Copper is naturally antimicrobial, which means it continuously kills 99.9% of bacteria. Because of these natural antimicrobial properties, it can play a key role in reducing the spread of germs and bacteria from person to person on high touch public surfaces like door handles, transit stanchions, or gym equipment.

“At CSIO, safety is of paramount concern, and is a priority for all the athletes that we work with,” says Sheldon Persad, Sports Scientist and Senior Advisor for Business Performance at CSIO. “Through our partnership with the Canadian Olympic Committee and Teck, we’ve been able to coat all of our barbells, dumbbells and kettlebells with antimicrobial copper to create a safer environment for the athletes we work with. Not only that, we’re mindful of other people, including our CSIO team members, so all of our door handles have the same antimicrobial copper coating.”

Douglas, Gilles and Poirier open the doors to CSIO using a door handle coated with antimicrobial copper. Photo by Mark Blinch/COC.

Persad said that the athlete response has been tremendous: “They’re extremely grateful that we’ve taken an extra step in terms of creating a safer environment.”

This is certainly true for Canadian Olympic ice dancing duo of Piper Gilles and Paul Poirier, who frequently train out of the CSIO.

Poirier wishes that such protections had been in place during the lead up to Beijing 2022, as he and Gilles lived in what he describes as a “constant state of paranoia” about getting sick ahead of the Games.

Ice dancers Piper Gilles and Paul Poirier train with copper-coated gym equipment at CSIO. Photo by Mark Blinch/COC.

“I think it was the most stressful time of my life. So much was riding on us not getting sick. We took absolutely every precaution we could, but I think having something like the antimicrobial copper coating on the equipment would have just given us a bit of peace of mind,” Poirier says.

As winter athletes, Poirier and Gilles note that they’re always in their most important competition blocks during cold and flu season, when getting sick is pretty much a given when training in a communal environment.

“We have some strategies in place. For example, we have a couple of locker rooms, so if any of the athletes we train with are sick, we try to put them in a separate locker room,” says Gilles, “but that doesn’t help us out with communal areas, like the gym.”

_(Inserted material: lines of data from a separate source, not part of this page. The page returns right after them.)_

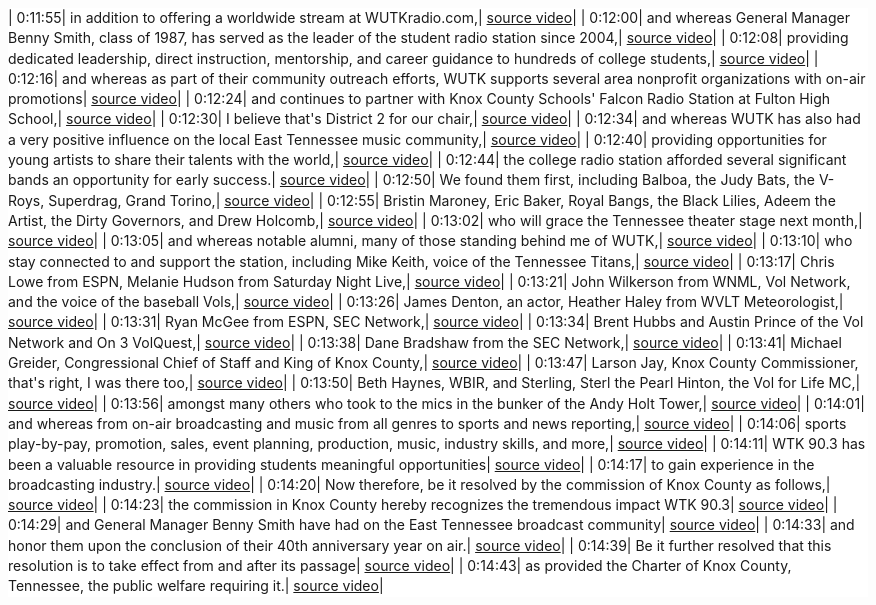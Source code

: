 | 0:11:55| in addition to offering a worldwide stream at WUTKradio.com,| [source video](https://archive.org/details/co-com-r-267-230123-business?start=715)|
| 0:12:00| and whereas General Manager Benny Smith, class of 1987, has served as the leader of the student radio station since 2004,| [source video](https://archive.org/details/co-com-r-267-230123-business?start=720)|
| 0:12:08| providing dedicated leadership, direct instruction, mentorship, and career guidance to hundreds of college students,| [source video](https://archive.org/details/co-com-r-267-230123-business?start=728)|
| 0:12:16| and whereas as part of their community outreach efforts, WUTK supports several area nonprofit organizations with on-air promotions| [source video](https://archive.org/details/co-com-r-267-230123-business?start=736)|
| 0:12:24| and continues to partner with Knox County Schools' Falcon Radio Station at Fulton High School,| [source video](https://archive.org/details/co-com-r-267-230123-business?start=744)|
| 0:12:30| I believe that's District 2 for our chair,| [source video](https://archive.org/details/co-com-r-267-230123-business?start=750)|
| 0:12:34| and whereas WUTK has also had a very positive influence on the local East Tennessee music community,| [source video](https://archive.org/details/co-com-r-267-230123-business?start=754)|
| 0:12:40| providing opportunities for young artists to share their talents with the world,| [source video](https://archive.org/details/co-com-r-267-230123-business?start=760)|
| 0:12:44| the college radio station afforded several significant bands an opportunity for early success.| [source video](https://archive.org/details/co-com-r-267-230123-business?start=764)|
| 0:12:50| We found them first, including Balboa, the Judy Bats, the V-Roys, Superdrag, Grand Torino,| [source video](https://archive.org/details/co-com-r-267-230123-business?start=770)|
| 0:12:55| Bristin Maroney, Eric Baker, Royal Bangs, the Black Lilies, Adeem the Artist, the Dirty Governors, and Drew Holcomb,| [source video](https://archive.org/details/co-com-r-267-230123-business?start=775)|
| 0:13:02| who will grace the Tennessee theater stage next month,| [source video](https://archive.org/details/co-com-r-267-230123-business?start=782)|
| 0:13:05| and whereas notable alumni, many of those standing behind me of WUTK,| [source video](https://archive.org/details/co-com-r-267-230123-business?start=785)|
| 0:13:10| who stay connected to and support the station, including Mike Keith, voice of the Tennessee Titans,| [source video](https://archive.org/details/co-com-r-267-230123-business?start=790)|
| 0:13:17| Chris Lowe from ESPN, Melanie Hudson from Saturday Night Live,| [source video](https://archive.org/details/co-com-r-267-230123-business?start=797)|
| 0:13:21| John Wilkerson from WNML, Vol Network, and the voice of the baseball Vols,| [source video](https://archive.org/details/co-com-r-267-230123-business?start=801)|
| 0:13:26| James Denton, an actor, Heather Haley from WVLT Meteorologist,| [source video](https://archive.org/details/co-com-r-267-230123-business?start=806)|
| 0:13:31| Ryan McGee from ESPN, SEC Network,| [source video](https://archive.org/details/co-com-r-267-230123-business?start=811)|
| 0:13:34| Brent Hubbs and Austin Prince of the Vol Network and On 3 VolQuest,| [source video](https://archive.org/details/co-com-r-267-230123-business?start=814)|
| 0:13:38| Dane Bradshaw from the SEC Network,| [source video](https://archive.org/details/co-com-r-267-230123-business?start=818)|
| 0:13:41| Michael Greider, Congressional Chief of Staff and King of Knox County,| [source video](https://archive.org/details/co-com-r-267-230123-business?start=821)|
| 0:13:47| Larson Jay, Knox County Commissioner, that's right, I was there too,| [source video](https://archive.org/details/co-com-r-267-230123-business?start=827)|
| 0:13:50| Beth Haynes, WBIR, and Sterling, Sterl the Pearl Hinton, the Vol for Life MC,| [source video](https://archive.org/details/co-com-r-267-230123-business?start=830)|
| 0:13:56| amongst many others who took to the mics in the bunker of the Andy Holt Tower,| [source video](https://archive.org/details/co-com-r-267-230123-business?start=836)|
| 0:14:01| and whereas from on-air broadcasting and music from all genres to sports and news reporting,| [source video](https://archive.org/details/co-com-r-267-230123-business?start=841)|
| 0:14:06| sports play-by-pay, promotion, sales, event planning, production, music, industry skills, and more,| [source video](https://archive.org/details/co-com-r-267-230123-business?start=846)|
| 0:14:11| WTK 90.3 has been a valuable resource in providing students meaningful opportunities| [source video](https://archive.org/details/co-com-r-267-230123-business?start=851)|
| 0:14:17| to gain experience in the broadcasting industry.| [source video](https://archive.org/details/co-com-r-267-230123-business?start=857)|
| 0:14:20| Now therefore, be it resolved by the commission of Knox County as follows,| [source video](https://archive.org/details/co-com-r-267-230123-business?start=860)|
| 0:14:23| the commission in Knox County hereby recognizes the tremendous impact WTK 90.3| [source video](https://archive.org/details/co-com-r-267-230123-business?start=863)|
| 0:14:29| and General Manager Benny Smith have had on the East Tennessee broadcast community| [source video](https://archive.org/details/co-com-r-267-230123-business?start=869)|
| 0:14:33| and honor them upon the conclusion of their 40th anniversary year on air.| [source video](https://archive.org/details/co-com-r-267-230123-business?start=873)|
| 0:14:39| Be it further resolved that this resolution is to take effect from and after its passage| [source video](https://archive.org/details/co-com-r-267-230123-business?start=879)|
| 0:14:43| as provided the Charter of Knox County, Tennessee, the public welfare requiring it.| [source video](https://archive.org/details/co-com-r-267-230123-business?start=883)|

Heading into this year, Gilles and Poirier are grateful for the bit of extra protection. “Every precaution we can take really just gives us that peace of mind,” Poirier says.

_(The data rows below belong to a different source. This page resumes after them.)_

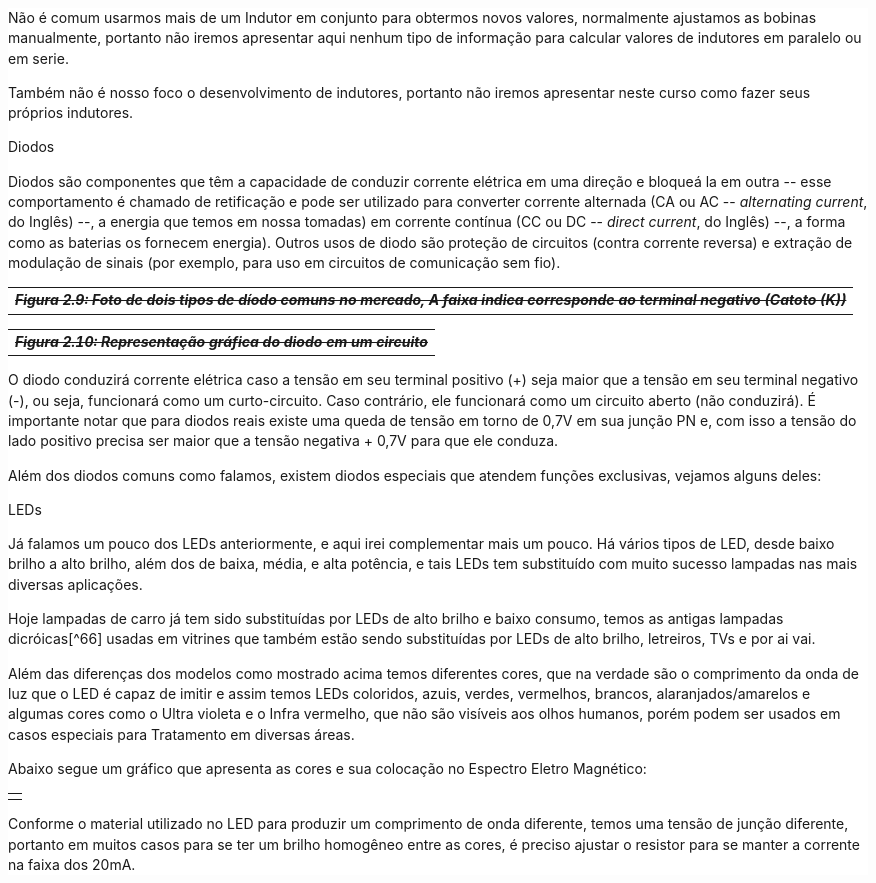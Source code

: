 Não é comum usarmos mais de um Indutor em conjunto para obtermos novos valores, normalmente ajustamos as bobinas manualmente, portanto não iremos apresentar aqui nenhum tipo de informação para calcular valores de indutores em paralelo ou em serie.

Também não é nosso foco o desenvolvimento de indutores, portanto não iremos apresentar neste curso como fazer seus próprios indutores.

Diodos

Diodos são componentes que têm a capacidade de conduzir corrente elétrica em uma direção e bloqueá la em outra -- esse comportamento é chamado de retificação e pode ser utilizado para converter corrente alternada (CA ou AC -- _alternating current_, do Inglês) --, a energia que temos em nossa tomadas) em corrente contínua (CC ou DC -- _direct current_, do Inglês) --, a forma como as baterias os fornecem energia). Outros usos de diodo são proteção de circuitos (contra corrente reversa) e extração de modulação de sinais (por exemplo, para uso em circuitos de comunicação sem fio).

|  |
| --- |
| **_~~Figura 2.9: Foto de dois tipos de díodo comuns no mercado, A faixa indica corresponde ao terminal negativo (Catoto (K))~~_** |

|  |
| --- |
| **_~~Figura 2.10: Representação gráfica do diodo em um circuito~~_** |

O diodo conduzirá corrente elétrica caso a tensão em seu terminal positivo (+) seja maior que a tensão em seu terminal negativo (-), ou seja, funcionará como um curto-circuito. Caso contrário, ele funcionará como um circuito aberto (não conduzirá). É importante notar que para diodos reais existe uma queda de tensão em torno de 0,7V em sua junção PN e, com isso a tensão do lado positivo precisa ser maior que a tensão negativa + 0,7V para que ele conduza.

Além dos diodos comuns como falamos, existem diodos especiais que atendem funções exclusivas, vejamos alguns deles:

LEDs

Já falamos um pouco dos LEDs anteriormente, e aqui irei complementar mais um pouco. Há vários tipos de LED, desde baixo brilho a alto brilho, além dos de baixa, média, e alta potência, e tais LEDs tem substituído com muito sucesso lampadas nas mais diversas aplicações.

Hoje lampadas de carro já tem sido substituídas por LEDs de alto brilho e baixo consumo, temos as antigas lampadas dicróicas[^66] usadas em vitrines que também estão sendo substituídas por LEDs de alto brilho, letreiros, TVs e por ai vai.

Além das diferenças dos modelos como mostrado acima temos diferentes cores, que na verdade são o comprimento da onda de luz que o LED é capaz de imitir e assim temos LEDs coloridos, azuis, verdes, vermelhos, brancos, alaranjados/amarelos e algumas cores como o Ultra violeta e o Infra vermelho, que não são visíveis aos olhos humanos, porém podem ser usados em casos especiais para Tratamento em diversas áreas.

Abaixo segue um gráfico que apresenta as cores e sua colocação no Espectro Eletro Magnético:

|  |
| --- |
|  |

Conforme o material utilizado no LED para produzir um comprimento de onda diferente, temos uma tensão de junção diferente, portanto em muitos casos para se ter um brilho homogêneo entre as cores, é preciso ajustar o resistor para se manter a corrente na faixa dos 20mA.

Olympic sailor, Sarah Douglas, couldn’t agree more. While cold and flu season might not be her competition season, she travels over 150 days a year, a schedule that often puts her at risk of exposure to germs.

Sarah Douglas trains at CSIO. Photo by Mark Blinch/COC.

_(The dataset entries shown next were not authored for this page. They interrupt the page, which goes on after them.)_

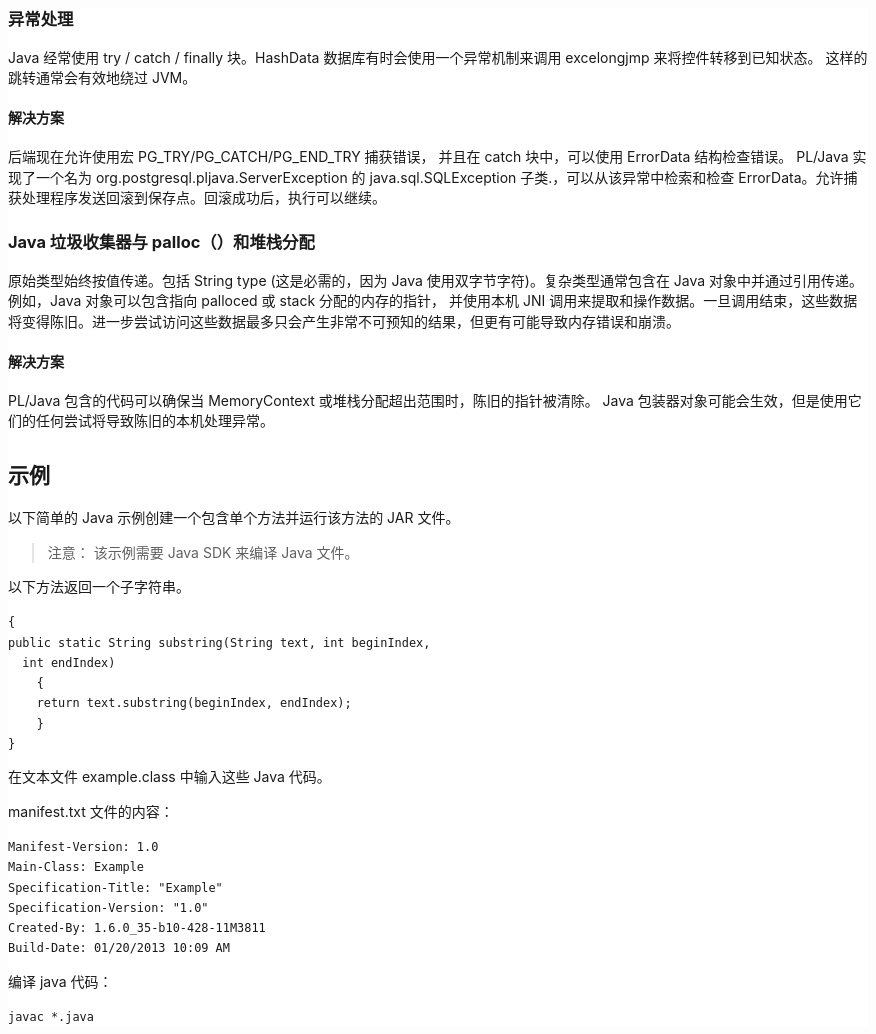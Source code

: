 ### 异常处理

Java 经常使用 try / catch / finally 块。HashData 数据库有时会使用一个异常机制来调用 excelongjmp 来将控件转移到已知状态。 这样的跳转通常会有效地绕过 JVM。

#### 解决方案

后端现在允许使用宏 PG\_TRY/PG\_CATCH/PG\_END\_TRY 捕获错误， 并且在 catch 块中，可以使用 ErrorData 结构检查错误。 PL/Java 实现了一个名为 org.postgresql.pljava.ServerException 的 java.sql.SQLException 子类.，可以从该异常中检索和检查 ErrorData。允许捕获处理程序发送回滚到保存点。回滚成功后，执行可以继续。

### Java 垃圾收集器与 palloc（）和堆栈分配

原始类型始终按值传递。包括 String type \(这是必需的，因为 Java 使用双字节字符\)。复杂类型通常包含在 Java 对象中并通过引用传递。例如，Java 对象可以包含指向 palloced 或 stack 分配的内存的指针， 并使用本机 JNI 调用来提取和操作数据。一旦调用结束，这些数据将变得陈旧。进一步尝试访问这些数据最多只会产生非常不可预知的结果，但更有可能导致内存错误和崩溃。

#### 解决方案

PL/Java 包含的代码可以确保当 MemoryContext 或堆栈分配超出范围时，陈旧的指针被清除。 Java 包装器对象可能会生效，但是使用它们的任何尝试将导致陈旧的本机处理异常。

## 示例

以下简单的 Java 示例创建一个包含单个方法并运行该方法的 JAR 文件。

> 注意： 该示例需要 Java SDK 来编译 Java 文件。

以下方法返回一个子字符串。

```
{
public static String substring(String text, int beginIndex,
  int endIndex)
    {
    return text.substring(beginIndex, endIndex);
    }
}
```

在文本文件 example.class 中输入这些 Java 代码。

manifest.txt 文件的内容：

```
Manifest-Version: 1.0
Main-Class: Example
Specification-Title: "Example"
Specification-Version: "1.0"
Created-By: 1.6.0_35-b10-428-11M3811
Build-Date: 01/20/2013 10:09 AM
```

编译 java 代码：

```
javac *.java
```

“It’s great to have the antimicrobial copper installed because it just relieves some of that stress about health and safety when I’m training at CSIO” Douglas says, “More than anything, it also just helps ease your brain so you’re not worrying about it all the time.”

Teck is the national mining and metals sponsor of Team Canada and is proud to support athletes through initiatives like their Copper & Health Program, which is committed to raising awareness and use of antimicrobial copper across health care and public spaces to reduce the spread of infection. Teck and the Canadian Olympic Committee have been working together since Vancouver 2010. Through its Copper & Health program. Teck has funded the installation of antimicrobial copper on high-touch surfaces in public spaces including transit systems, healthcare facilities, universities, daycares, museums and at Vancouver International Airport.

“What we’re really seeing from transit customers, from students, from families who’re sending their kids to daycare or from athletes using this gym equipment is a sense of relief,” says Catherine Adair, Manager of Community Development at Teck. “We’re all doing our best to keep healthy and protect others through strategies like hand washing and keeping surfaces clean. Antimicrobial copper adds another layer of protection to help keep people safe.”

Or as Gilles frames it: “We know we compete our best when we’re happy, and when we’re healthy.”